741EBD73-B7B9-4527-9532-FE11BC038B66

Les films ou les séries sur le jazz sont assez rares pour qu’on les repère. Dans le passé récent, le film «Whiplash» avait retenu l’attention. Il contait l’enseignement féroce de la batterie par un prof à la flexibilité d’un rail de chemin de fer. L’excellence ne pouvait être que technique et cette dernière nécessitait tous les sacrifices. Une pédagogie d’un autre siècle. Son metteur en scène, Damien Chazelle, récidive aujourd’hui avec une série diffusée sur Netflix : The Eddy, nom d’un club de jazz et celui d’un thème.

Ici, finie la trique et bonjour aux fantasmes divers accompagnant le jazz. La drogue ? Il y en a. Le sexe? Bien sûr aussi. De l’alcool ? Inévitable. Des blaireaux, des menteurs, des pleutres ? Des femmes plus diplomates, plus sensées que les hommes, fussent-ils les héros. Un criminel propre sur lui, finalement assez rationnel et amateur de jazz ? Trois fois oui. Une galerie de personnages sans réelles surprises. En bref, le jazz est ici associé au monde trouble des malfras. Mettez-y pour faire bon poids une jeune et belle adolescente torturée, qui préfère la coke à la canneberge, qui pointe les insuffisances des autres, qui balance des propos injurieux et qui réussi à créer des problèmes à ceux qu’elle aime, avec une bonne foi désarmante. 

Voilà pour l’histoire. 

Pour les valeurs, c’est la tolérance, la mixité raciale, religieuse, sexuelle. Une grand-mère musulmane qui a tout d’une mère juive.  Des américains, des serbes, des polonais, des maghrébins, des latinos, des africains qui débordent d’affection réciproque, qui s’engueulent et s’expriment indifféremment en anglais et en français. 

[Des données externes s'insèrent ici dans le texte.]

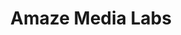 ---
layout: project
order: 7
metatitle: Amaze Media Labs ✕ Esten.co
metadescription: Connecting the world's leading brands with engaged audiences through branded podcasts, live stream content and immersive experiences
metaimg: amaze-meta.jpg
device: desktop
title: Amaze Media Labs
headline: Amazing stories, connected brands, passionate communities
hyperlink: https://www.amazemedialabs.com/
hex: "365694"
hex2: "afc5ef"
agency: Lift Interactive
type: Website
role: Design
role2: Development
bug: amaze-brand.png
cardbackground: amaze-background-image.png
cardbackgroundalt: Amaze Media Labs supporting graphic of actress Alysia Reiner
herographic: amaze-herographic.jpg
herographicalt: Homepage screenshot of the Amaze Media Labs website
introimg: amaze-1.jpg
introimgalt: Grid of screenshots from various pages of the Amaze Media Labs website
screens1title: Fresh Start
screens1description: The Amaze Media Labs team found us in the infancy of their business looking for a website that could not just tell their story, but one that would truly celebrate their new branding and leave a lasting mark on customers.
screens1desktop: amaze-screen-1.jpg
screens1desktopalt: Responsive desktop screenshot of the Amaze Media Labs "communities" page
screens2desktop: amaze-screen-2.jpg
screens2desktopalt: Responsive desktop screenshot of the Amaze Media Labs "home" page
screens3desktop: amaze-screen-3.jpg
screens3desktopalt: Responsive desktop screenshot of the Amaze Media Labs "health & wellness" page
bustoutimage: amaze-outroimage.jpg
bustoutimagealt: Imagery of two podcast hosts on the job
screens2title: Our Solution
screens2description: With a heavy focus on design, the Amaze team really let us run wild and experiment with everything from animation based layouts to new technologies. Ultimately leaving us with an eye-catching design that intuitively walks users through the Amaze story.
<!-- screens2linktext: -->
<!-- screens2linkurl: -->
screens2firstimage: amaze-mobile1.jpg
screens2firstimagealt: Responsive mobile screenshot of the Amaze Media Labs "home" page
screens2secondimage: amaze-mobile2.jpg
screens2secondimagealt: Responsive mobile screenshot of the Amaze Media Labs "about" page
screens2thirdimage: amaze-mobile3.jpg
screens2thirdimagealt: Responsive mobile screenshot of the Amaze Media Labs "communities" page
screens2fourthimage: amaze-mobile4.jpg
screens2fourthimagealt: Responsive mobile screenshot of the Amaze Media Labs "contact" page
<!-- screens3title: -->
screens3blockquote: Though the site was recently launched, internal stakeholders are already impressed with the impact it’s had on business. Users compliment its high-quality interface and functionality.
screens3description: Robert Tuchman
<!-- screens3linktext: -->
<!-- screens3linkurl: -->
outroimage: amaze-2.jpg
outroimagealt: Grid of screenshots from various pages of the Amaze Media Labs website
svg-box: "0 0 48.15 48.83"
svg-path: "M38,0H29.24L24.35,17,19.45,0H10.67l4.47,15L0,9.76v9.33l16.06,5.36L0,29.81v9.32l15.12-5.22L10.67,48.83h8.78l4.89-17,4.9,17H38L33.6,34l14.55,5.14V29.81l-16-5.36,16-5.36V9.76L33.57,14.92Z"
---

Et la musique ? Un cliché, un raté ... mais le plaisir n’est pas absent. 

Le cliché, c’est qu’il n’est de Jazz que chanté, plus précisément qu’avec chanteuse. C’est réducteur. Heureusement les paroles véhiculent souvent de belles images, des sentiments troubles, riches. 

Quant à l’esthétique, il ne saurait être question d’improvisation non idiomatique. C’est un spectacle grand public, et donc (?) c’est du post bop mâtinée de romantisme, du sans danger. Pas de dérapages savoureux ? d’écorchures des sons ? de grognements et autres « bruits »? Oui, il y en a aussi. Mais c’est là qu’il y a un raté : la prise de son. N’importe quel Jazz un peu authentique joué à quelques mètres fait vibrer la peau, les sens. La magie des cuivres, des percussions, du métal, des cordes suffit. Mais ce qui cloche ici c’est que le son est confus, comme brouillé, que le piqué est absent. Alors on passe. 

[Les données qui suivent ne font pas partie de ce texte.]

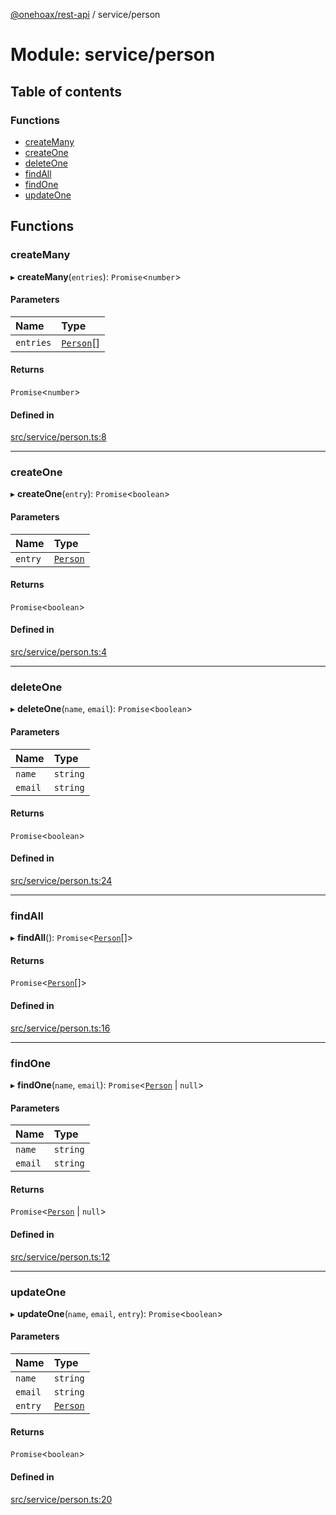 [@onehoax/rest-api](../README.md) / service/person

# Module: service/person

## Table of contents

### Functions

- [createMany](service_person.md#createmany)
- [createOne](service_person.md#createone)
- [deleteOne](service_person.md#deleteone)
- [findAll](service_person.md#findall)
- [findOne](service_person.md#findone)
- [updateOne](service_person.md#updateone)

## Functions

### createMany

▸ **createMany**(`entries`): `Promise`<`number`\>

#### Parameters

| Name | Type |
| :------ | :------ |
| `entries` | [`Person`](model_person.md#person)[] |

#### Returns

`Promise`<`number`\>

#### Defined in

[src/service/person.ts:8](https://github.com/onehoax/rest_api/blob/42e98b1/src/service/person.ts#L8)

___

### createOne

▸ **createOne**(`entry`): `Promise`<`boolean`\>

#### Parameters

| Name | Type |
| :------ | :------ |
| `entry` | [`Person`](model_person.md#person) |

#### Returns

`Promise`<`boolean`\>

#### Defined in

[src/service/person.ts:4](https://github.com/onehoax/rest_api/blob/42e98b1/src/service/person.ts#L4)

___

### deleteOne

▸ **deleteOne**(`name`, `email`): `Promise`<`boolean`\>

#### Parameters

| Name | Type |
| :------ | :------ |
| `name` | `string` |
| `email` | `string` |

#### Returns

`Promise`<`boolean`\>

#### Defined in

[src/service/person.ts:24](https://github.com/onehoax/rest_api/blob/42e98b1/src/service/person.ts#L24)

___

### findAll

▸ **findAll**(): `Promise`<[`Person`](model_person.md#person)[]\>

#### Returns

`Promise`<[`Person`](model_person.md#person)[]\>

#### Defined in

[src/service/person.ts:16](https://github.com/onehoax/rest_api/blob/42e98b1/src/service/person.ts#L16)

___

### findOne

▸ **findOne**(`name`, `email`): `Promise`<[`Person`](model_person.md#person) \| ``null``\>

#### Parameters

| Name | Type |
| :------ | :------ |
| `name` | `string` |
| `email` | `string` |

#### Returns

`Promise`<[`Person`](model_person.md#person) \| ``null``\>

#### Defined in

[src/service/person.ts:12](https://github.com/onehoax/rest_api/blob/42e98b1/src/service/person.ts#L12)

___

### updateOne

▸ **updateOne**(`name`, `email`, `entry`): `Promise`<`boolean`\>

#### Parameters

| Name | Type |
| :------ | :------ |
| `name` | `string` |
| `email` | `string` |
| `entry` | [`Person`](model_person.md#person) |

#### Returns

`Promise`<`boolean`\>

#### Defined in

[src/service/person.ts:20](https://github.com/onehoax/rest_api/blob/42e98b1/src/service/person.ts#L20)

À moins qu’on soit en mesure d’imaginer ces sons volés et de recréer la fête dans sa tête. Et là, c’est plutôt un bon moment à passer, d’autant qu’il y a des invités surprenants (Tchéki Karyo, Benjamin Biolay) et même un candidat batteur qui se fait recaler, Edward Perraud en personne ! Denzel Washington ? Oui, son sourire éclatant est là, mais sur le visage du héros, Elliot Udo. Son charisme aussi ? Le budget de la série ne le permet pas.

So what ! dirait Miles. 

Ben faut pas hésiter à voir, d’autant que certaines invraisemblances sont savoureuses. Après ça, passez vous un Monk.